WHAT YOU ARE ASKED TO DO:
Your task is to copy the lines of the data below from the line holding "元素，具体移动的元素个数与 <u>该元素的位置</u> 有关。</br>" through the line holding "### 2.4 对以下单链表分别执行下列各程序段，并画出结果示意图。", inclusive, exactly and with nothing added.

RECORDS FOR PROCESSING:
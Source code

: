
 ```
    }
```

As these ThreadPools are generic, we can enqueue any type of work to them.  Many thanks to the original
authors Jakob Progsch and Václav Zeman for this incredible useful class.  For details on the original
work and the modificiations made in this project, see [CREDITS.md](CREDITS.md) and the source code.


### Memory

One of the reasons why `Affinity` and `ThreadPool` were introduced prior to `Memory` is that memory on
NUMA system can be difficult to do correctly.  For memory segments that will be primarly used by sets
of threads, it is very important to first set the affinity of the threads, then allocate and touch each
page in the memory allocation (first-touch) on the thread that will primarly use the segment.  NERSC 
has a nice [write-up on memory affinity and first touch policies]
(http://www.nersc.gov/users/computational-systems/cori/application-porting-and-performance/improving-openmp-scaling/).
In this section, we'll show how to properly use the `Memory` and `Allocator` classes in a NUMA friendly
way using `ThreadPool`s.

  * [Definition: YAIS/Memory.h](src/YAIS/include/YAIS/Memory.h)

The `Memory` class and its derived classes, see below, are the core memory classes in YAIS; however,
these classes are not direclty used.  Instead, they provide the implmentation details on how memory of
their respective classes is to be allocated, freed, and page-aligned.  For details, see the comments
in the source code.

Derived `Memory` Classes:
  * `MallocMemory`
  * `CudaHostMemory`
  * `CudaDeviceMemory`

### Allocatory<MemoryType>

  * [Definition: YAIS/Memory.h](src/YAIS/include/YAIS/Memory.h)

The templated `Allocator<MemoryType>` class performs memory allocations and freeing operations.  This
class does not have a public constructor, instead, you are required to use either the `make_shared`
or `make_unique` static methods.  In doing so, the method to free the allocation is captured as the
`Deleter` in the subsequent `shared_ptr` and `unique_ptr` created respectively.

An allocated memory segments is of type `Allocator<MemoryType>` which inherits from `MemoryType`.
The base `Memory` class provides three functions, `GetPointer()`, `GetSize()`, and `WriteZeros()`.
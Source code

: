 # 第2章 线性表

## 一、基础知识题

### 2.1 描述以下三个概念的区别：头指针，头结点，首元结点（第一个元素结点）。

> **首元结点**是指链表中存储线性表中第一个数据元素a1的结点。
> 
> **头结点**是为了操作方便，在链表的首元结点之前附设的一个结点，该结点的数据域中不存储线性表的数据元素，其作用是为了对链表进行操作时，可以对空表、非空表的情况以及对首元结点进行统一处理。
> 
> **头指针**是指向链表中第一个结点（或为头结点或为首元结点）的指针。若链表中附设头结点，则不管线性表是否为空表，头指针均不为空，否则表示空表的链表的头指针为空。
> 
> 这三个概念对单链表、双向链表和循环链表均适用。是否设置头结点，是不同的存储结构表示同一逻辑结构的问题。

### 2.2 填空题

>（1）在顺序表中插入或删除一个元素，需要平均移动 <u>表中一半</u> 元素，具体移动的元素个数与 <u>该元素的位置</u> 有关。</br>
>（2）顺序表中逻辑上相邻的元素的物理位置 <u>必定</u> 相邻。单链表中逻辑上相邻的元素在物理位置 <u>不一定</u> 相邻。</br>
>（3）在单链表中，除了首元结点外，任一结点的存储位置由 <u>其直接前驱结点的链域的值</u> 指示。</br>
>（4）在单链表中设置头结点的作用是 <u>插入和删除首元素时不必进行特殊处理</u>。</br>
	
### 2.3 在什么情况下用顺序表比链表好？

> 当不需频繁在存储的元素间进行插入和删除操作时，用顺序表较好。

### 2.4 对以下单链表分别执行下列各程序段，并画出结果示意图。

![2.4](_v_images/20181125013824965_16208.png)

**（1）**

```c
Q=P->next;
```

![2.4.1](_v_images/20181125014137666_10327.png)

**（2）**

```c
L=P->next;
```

WRITTEN REPLY:
>（1）在顺序表中插入或删除一个元素，需要平均移动 <u>表中一半</u> 元素，具体移动的元素个数与 <u>该元素的位置</u> 有关。</br>
>（2）顺序表中逻辑上相邻的元素的物理位置 <u>必定</u> 相邻。单链表中逻辑上相邻的元素在物理位置 <u>不一定</u> 相邻。</br>
>（3）在单链表中，除了首元结点外，任一结点的存储位置由 <u>其直接前驱结点的链域的值</u> 指示。</br>
>（4）在单链表中设置头结点的作用是 <u>插入和删除首元素时不必进行特殊处理</u>。</br>
	
### 2.3 在什么情况下用顺序表比链表好？

> 当不需频繁在存储的元素间进行插入和删除操作时，用顺序表较好。

### 2.4 对以下单链表分别执行下列各程序段，并画出结果示意图。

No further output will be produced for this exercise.